- Bitcoin is experiencing another supply shock like in late 2020
- Long-term investors continue to accumulate without triggering market changes
- Liquid BTC supply is shfiting from speculators to long-term holders
BELGIUM (CoinChapter.com) — There are many people with different opinions on Bitcoin’s future price potential. Accurately predicting movements of volatile markets is never an easy feat, although certain aspects work in its favor. For example, the so-called supply shock is more than capable of pushing the price higher in the second half of 2021.
Understanding The Bitcoin Supply Shock
It is crucial to put the current Bitcoin price to the side for a moment and look at the bigger picture. A Bitcoin supply shock is not a new temporary trend in the cryptocurrency space. It first started making a striking appearance in 2020, right before the Bitcoin price catapulted to higher highs in the latter part of the year. So even though the price is seemingly “stuck” in sideways momentum right now, there may not be a bear market whatsoever.
Under the current market circumstances, it seems plausible to expect a classic divergence. Even though the price has dropped significantly in recent weeks, there is an accumulation phase going on. Primarily long-term investors – institutional or otherwise – keep absorbing price dips without triggering any significant changes—a golden opportunity for those who expect better long-term potential from the world’s leading cryptocurrency.
As this can trigger a supply shock – demand will eventually overtake supply in a meaningful manner – an upward market squeeze is a logical outcome. These circumstances are very similar to the late 2020 setup. The market did not acknowledge the supply shock itself, but the price shot up astronomically. A repeat of that trend remains possible in the coming months.
Observing the on-chain metrics for Bitcoin, one can see the price action is not necessarily a recovery phase. On the contrary, every uptrend is pushed down violently and immediately, allowing long-term investors to scoop up more BTC at much lower prices. One explanation is how speculators control more coins than before, and they try to scalp every price change accordingly. Long-term buyers remain patient and keep DCAing, negating any significant market impact.

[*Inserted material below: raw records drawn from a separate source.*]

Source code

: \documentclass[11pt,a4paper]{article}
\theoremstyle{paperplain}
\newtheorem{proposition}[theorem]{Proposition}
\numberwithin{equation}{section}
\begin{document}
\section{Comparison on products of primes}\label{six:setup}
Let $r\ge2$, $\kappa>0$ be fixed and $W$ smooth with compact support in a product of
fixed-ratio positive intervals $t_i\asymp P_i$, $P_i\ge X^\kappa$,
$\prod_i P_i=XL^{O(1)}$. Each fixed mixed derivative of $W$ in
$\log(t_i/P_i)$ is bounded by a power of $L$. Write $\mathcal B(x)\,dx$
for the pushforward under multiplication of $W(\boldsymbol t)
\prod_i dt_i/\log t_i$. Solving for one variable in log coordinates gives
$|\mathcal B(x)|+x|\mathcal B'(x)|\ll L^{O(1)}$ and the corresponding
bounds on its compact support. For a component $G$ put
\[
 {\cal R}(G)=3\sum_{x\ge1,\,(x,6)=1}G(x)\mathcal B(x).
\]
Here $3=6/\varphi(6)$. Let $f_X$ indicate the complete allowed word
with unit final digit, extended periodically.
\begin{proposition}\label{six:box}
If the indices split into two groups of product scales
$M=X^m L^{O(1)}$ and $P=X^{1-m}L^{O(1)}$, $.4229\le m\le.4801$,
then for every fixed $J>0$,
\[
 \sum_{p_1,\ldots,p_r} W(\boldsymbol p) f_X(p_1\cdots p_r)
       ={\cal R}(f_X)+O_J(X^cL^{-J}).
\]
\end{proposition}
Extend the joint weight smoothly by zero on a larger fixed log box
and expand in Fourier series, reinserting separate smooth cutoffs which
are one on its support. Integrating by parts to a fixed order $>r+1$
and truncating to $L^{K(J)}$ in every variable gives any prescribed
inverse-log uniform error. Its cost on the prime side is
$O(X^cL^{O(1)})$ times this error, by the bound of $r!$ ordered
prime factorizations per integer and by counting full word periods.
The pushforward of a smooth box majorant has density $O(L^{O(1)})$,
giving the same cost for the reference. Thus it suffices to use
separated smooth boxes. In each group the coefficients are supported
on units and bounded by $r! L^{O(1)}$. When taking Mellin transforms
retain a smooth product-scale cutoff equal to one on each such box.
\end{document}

Metrics Paint A Bullish Case
When diving a bit deeper into the on-chain metrics, interesting details become apparent. The supply shock is a lot more tangible when looking at the chart below. It shows speculators are holding fewer BTC over time, whereas long-term investors continue to accumulate. An aggressive accumulation phase is underway, which is very similar to the trend of October 2020 and beyond.
Such divergences do not occur all that often. In most cases, the market responds immediately when the liquid supply dries up. With more BTC being taken out of the weak hands, the supply shock will become more outspoken over the coming months. The only logical outcome is Bitcoin moving up again like that of late 2020 and early 2021. A new all-time high remains within the realm of possibilities.
Although it may seem unusual to think of Bitcoin holders as “weak” or “long-term,” it is essential to distinguish the two groups. Those who speculate are in it for quick money. The rest has a long-term vision and will keep accumulating during dips. This latter group is now trying to regain control of the Bitcoin market during this supply shock. An intriguing development that will eventually impact the value per BTC.